◆ SUPPLIED DATA ◆
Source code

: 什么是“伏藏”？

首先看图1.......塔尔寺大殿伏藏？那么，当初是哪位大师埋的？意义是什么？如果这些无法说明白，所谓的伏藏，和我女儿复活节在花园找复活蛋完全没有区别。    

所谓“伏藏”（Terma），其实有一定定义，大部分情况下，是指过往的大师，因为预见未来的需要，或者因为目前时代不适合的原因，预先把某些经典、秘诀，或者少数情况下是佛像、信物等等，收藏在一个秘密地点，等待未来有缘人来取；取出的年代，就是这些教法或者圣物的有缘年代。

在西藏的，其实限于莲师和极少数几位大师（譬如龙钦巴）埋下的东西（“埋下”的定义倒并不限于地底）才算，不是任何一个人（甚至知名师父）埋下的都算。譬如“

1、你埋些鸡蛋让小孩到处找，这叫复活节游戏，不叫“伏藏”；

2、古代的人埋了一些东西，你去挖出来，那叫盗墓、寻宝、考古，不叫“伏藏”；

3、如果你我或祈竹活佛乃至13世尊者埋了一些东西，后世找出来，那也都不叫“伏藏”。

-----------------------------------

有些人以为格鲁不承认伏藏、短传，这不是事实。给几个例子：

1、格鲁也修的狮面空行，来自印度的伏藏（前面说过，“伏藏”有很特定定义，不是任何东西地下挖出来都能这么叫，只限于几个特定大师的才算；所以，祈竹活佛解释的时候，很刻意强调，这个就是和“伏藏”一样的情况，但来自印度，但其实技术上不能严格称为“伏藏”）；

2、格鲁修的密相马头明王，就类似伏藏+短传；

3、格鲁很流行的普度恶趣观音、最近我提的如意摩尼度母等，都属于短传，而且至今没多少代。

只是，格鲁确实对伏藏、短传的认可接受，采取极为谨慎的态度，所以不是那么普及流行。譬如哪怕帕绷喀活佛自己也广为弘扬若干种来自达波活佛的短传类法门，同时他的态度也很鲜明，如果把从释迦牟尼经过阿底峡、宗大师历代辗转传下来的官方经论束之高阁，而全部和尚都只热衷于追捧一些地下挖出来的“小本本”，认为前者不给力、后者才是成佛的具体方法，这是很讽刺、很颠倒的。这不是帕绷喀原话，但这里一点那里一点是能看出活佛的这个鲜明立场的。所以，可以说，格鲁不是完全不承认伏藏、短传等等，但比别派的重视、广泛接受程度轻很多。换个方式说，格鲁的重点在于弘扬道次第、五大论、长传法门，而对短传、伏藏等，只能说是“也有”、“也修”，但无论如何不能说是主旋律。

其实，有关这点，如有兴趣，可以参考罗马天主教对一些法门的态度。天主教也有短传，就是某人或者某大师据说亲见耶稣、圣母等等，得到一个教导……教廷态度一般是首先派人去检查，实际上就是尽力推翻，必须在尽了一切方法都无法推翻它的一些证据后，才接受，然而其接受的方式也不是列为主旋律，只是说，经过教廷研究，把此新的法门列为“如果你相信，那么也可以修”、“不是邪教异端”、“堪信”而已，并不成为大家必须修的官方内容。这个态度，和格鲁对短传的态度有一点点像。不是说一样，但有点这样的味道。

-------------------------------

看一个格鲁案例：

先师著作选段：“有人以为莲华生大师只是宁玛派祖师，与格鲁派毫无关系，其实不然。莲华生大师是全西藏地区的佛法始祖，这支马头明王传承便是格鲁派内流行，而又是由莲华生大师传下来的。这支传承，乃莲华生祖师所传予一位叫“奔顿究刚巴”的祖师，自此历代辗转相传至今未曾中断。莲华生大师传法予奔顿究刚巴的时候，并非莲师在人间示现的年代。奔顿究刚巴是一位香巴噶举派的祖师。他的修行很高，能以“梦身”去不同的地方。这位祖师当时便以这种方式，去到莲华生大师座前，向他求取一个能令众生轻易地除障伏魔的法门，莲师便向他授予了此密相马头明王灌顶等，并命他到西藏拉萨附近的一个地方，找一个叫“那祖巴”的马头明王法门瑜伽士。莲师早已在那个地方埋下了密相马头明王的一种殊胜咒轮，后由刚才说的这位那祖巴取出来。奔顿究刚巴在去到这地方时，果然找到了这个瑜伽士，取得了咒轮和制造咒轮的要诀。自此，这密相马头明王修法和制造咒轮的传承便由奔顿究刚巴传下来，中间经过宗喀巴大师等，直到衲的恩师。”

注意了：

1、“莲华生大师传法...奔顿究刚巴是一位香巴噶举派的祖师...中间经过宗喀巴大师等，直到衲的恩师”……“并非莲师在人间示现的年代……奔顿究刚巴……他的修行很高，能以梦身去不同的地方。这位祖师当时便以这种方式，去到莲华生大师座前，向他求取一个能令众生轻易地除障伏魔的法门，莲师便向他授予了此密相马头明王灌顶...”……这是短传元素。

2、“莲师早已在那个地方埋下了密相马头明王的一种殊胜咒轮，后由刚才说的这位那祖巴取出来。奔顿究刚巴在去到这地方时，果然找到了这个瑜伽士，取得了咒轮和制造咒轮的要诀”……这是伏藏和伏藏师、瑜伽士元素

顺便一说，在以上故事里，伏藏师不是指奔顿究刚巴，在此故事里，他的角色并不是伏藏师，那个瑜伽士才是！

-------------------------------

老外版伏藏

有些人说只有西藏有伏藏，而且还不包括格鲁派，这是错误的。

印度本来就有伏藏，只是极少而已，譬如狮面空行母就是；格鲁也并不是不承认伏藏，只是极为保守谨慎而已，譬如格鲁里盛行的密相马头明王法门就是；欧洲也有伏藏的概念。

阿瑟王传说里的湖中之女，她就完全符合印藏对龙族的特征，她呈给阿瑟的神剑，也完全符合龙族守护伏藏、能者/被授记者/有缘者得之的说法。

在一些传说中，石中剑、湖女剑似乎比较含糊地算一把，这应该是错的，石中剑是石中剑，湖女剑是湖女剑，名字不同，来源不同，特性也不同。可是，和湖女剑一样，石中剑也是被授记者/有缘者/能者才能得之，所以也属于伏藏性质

◆ TASK DETAILS ◆
Every record, copied exactly, is the expected answer.

◆ RESPONSE TO THIS EXERCISE ◆
Source code

: 什么是“伏藏”？

首先看图1.......塔尔寺大殿伏藏？那么，当初是哪位大师埋的？意义是什么？如果这些无法说明白，所谓的伏藏，和我女儿复活节在花园找复活蛋完全没有区别。    

所谓“伏藏”（Terma），其实有一定定义，大部分情况下，是指过往的大师，因为预见未来的需要，或者因为目前时代不适合的原因，预先把某些经典、秘诀，或者少数情况下是佛像、信物等等，收藏在一个秘密地点，等待未来有缘人来取；取出的年代，就是这些教法或者圣物的有缘年代。

在西藏的，其实限于莲师和极少数几位大师（譬如龙钦巴）埋下的东西（“埋下”的定义倒并不限于地底）才算，不是任何一个人（甚至知名师父）埋下的都算。譬如“

1、你埋些鸡蛋让小孩到处找，这叫复活节游戏，不叫“伏藏”；

2、古代的人埋了一些东西，你去挖出来，那叫盗墓、寻宝、考古，不叫“伏藏”；

3、如果你我或祈竹活佛乃至13世尊者埋了一些东西，后世找出来，那也都不叫“伏藏”。

-----------------------------------

有些人以为格鲁不承认伏藏、短传，这不是事实。给几个例子：

1、格鲁也修的狮面空行，来自印度的伏藏（前面说过，“伏藏”有很特定定义，不是任何东西地下挖出来都能这么叫，只限于几个特定大师的才算；所以，祈竹活佛解释的时候，很刻意强调，这个就是和“伏藏”一样的情况，但来自印度，但其实技术上不能严格称为“伏藏”）；

2、格鲁修的密相马头明王，就类似伏藏+短传；

3、格鲁很流行的普度恶趣观音、最近我提的如意摩尼度母等，都属于短传，而且至今没多少代。

只是，格鲁确实对伏藏、短传的认可接受，采取极为谨慎的态度，所以不是那么普及流行。譬如哪怕帕绷喀活佛自己也广为弘扬若干种来自达波活佛的短传类法门，同时他的态度也很鲜明，如果把从释迦牟尼经过阿底峡、宗大师历代辗转传下来的官方经论束之高阁，而全部和尚都只热衷于追捧一些地下挖出来的“小本本”，认为前者不给力、后者才是成佛的具体方法，这是很讽刺、很颠倒的。这不是帕绷喀原话，但这里一点那里一点是能看出活佛的这个鲜明立场的。所以，可以说，格鲁不是完全不承认伏藏、短传等等，但比别派的重视、广泛接受程度轻很多。换个方式说，格鲁的重点在于弘扬道次第、五大论、长传法门，而对短传、伏藏等，只能说是“也有”、“也修”，但无论如何不能说是主旋律。

其实，有关这点，如有兴趣，可以参考罗马天主教对一些法门的态度。天主教也有短传，就是某人或者某大师据说亲见耶稣、圣母等等，得到一个教导……教廷态度一般是首先派人去检查，实际上就是尽力推翻，必须在尽了一切方法都无法推翻它的一些证据后，才接受，然而其接受的方式也不是列为主旋律，只是说，经过教廷研究，把此新的法门列为“如果你相信，那么也可以修”、“不是邪教异端”、“堪信”而已，并不成为大家必须修的官方内容。这个态度，和格鲁对短传的态度有一点点像。不是说一样，但有点这样的味道。

-------------------------------

看一个格鲁案例：

先师著作选段：“有人以为莲华生大师只是宁玛派祖师，与格鲁派毫无关系，其实不然。莲华生大师是全西藏地区的佛法始祖，这支马头明王传承便是格鲁派内流行，而又是由莲华生大师传下来的。这支传承，乃莲华生祖师所传予一位叫“奔顿究刚巴”的祖师，自此历代辗转相传至今未曾中断。莲华生大师传法予奔顿究刚巴的时候，并非莲师在人间示现的年代。奔顿究刚巴是一位香巴噶举派的祖师。他的修行很高，能以“梦身”去不同的地方。这位祖师当时便以这种方式，去到莲华生大师座前，向他求取一个能令众生轻易地除障伏魔的法门，莲师便向他授予了此密相马头明王灌顶等，并命他到西藏拉萨附近的一个地方，找一个叫“那祖巴”的马头明王法门瑜伽士。莲师早已在那个地方埋下了密相马头明王的一种殊胜咒轮，后由刚才说的这位那祖巴取出来。奔顿究刚巴在去到这地方时，果然找到了这个瑜伽士，取得了咒轮和制造咒轮的要诀。自此，这密相马头明王修法和制造咒轮的传承便由奔顿究刚巴传下来，中间经过宗喀巴大师等，直到衲的恩师。”

注意了：

1、“莲华生大师传法...奔顿究刚巴是一位香巴噶举派的祖师...中间经过宗喀巴大师等，直到衲的恩师”……“并非莲师在人间示现的年代……奔顿究刚巴……他的修行很高，能以梦身去不同的地方。这位祖师当时便以这种方式，去到莲华生大师座前，向他求取一个能令众生轻易地除障伏魔的法门，莲师便向他授予了此密相马头明王灌顶...”……这是短传元素。

2、“莲师早已在那个地方埋下了密相马头明王的一种殊胜咒轮，后由刚才说的这位那祖巴取出来。奔顿究刚巴在去到这地方时，果然找到了这个瑜伽士，取得了咒轮和制造咒轮的要诀”……这是伏藏和伏藏师、瑜伽士元素

顺便一说，在以上故事里，伏藏师不是指奔顿究刚巴，在此故事里，他的角色并不是伏藏师，那个瑜伽士才是！

-------------------------------

老外版伏藏

有些人说只有西藏有伏藏，而且还不包括格鲁派，这是错误的。

印度本来就有伏藏，只是极少而已，譬如狮面空行母就是；格鲁也并不是不承认伏藏，只是极为保守谨慎而已，譬如格鲁里盛行的密相马头明王法门就是；欧洲也有伏藏的概念。

阿瑟王传说里的湖中之女，她就完全符合印藏对龙族的特征，她呈给阿瑟的神剑，也完全符合龙族守护伏藏、能者/被授记者/有缘者得之的说法。

在一些传说中，石中剑、湖女剑似乎比较含糊地算一把，这应该是错的，石中剑是石中剑，湖女剑是湖女剑，名字不同，来源不同，特性也不同。可是，和湖女剑一样，石中剑也是被授记者/有缘者/能者才能得之，所以也属于伏藏性质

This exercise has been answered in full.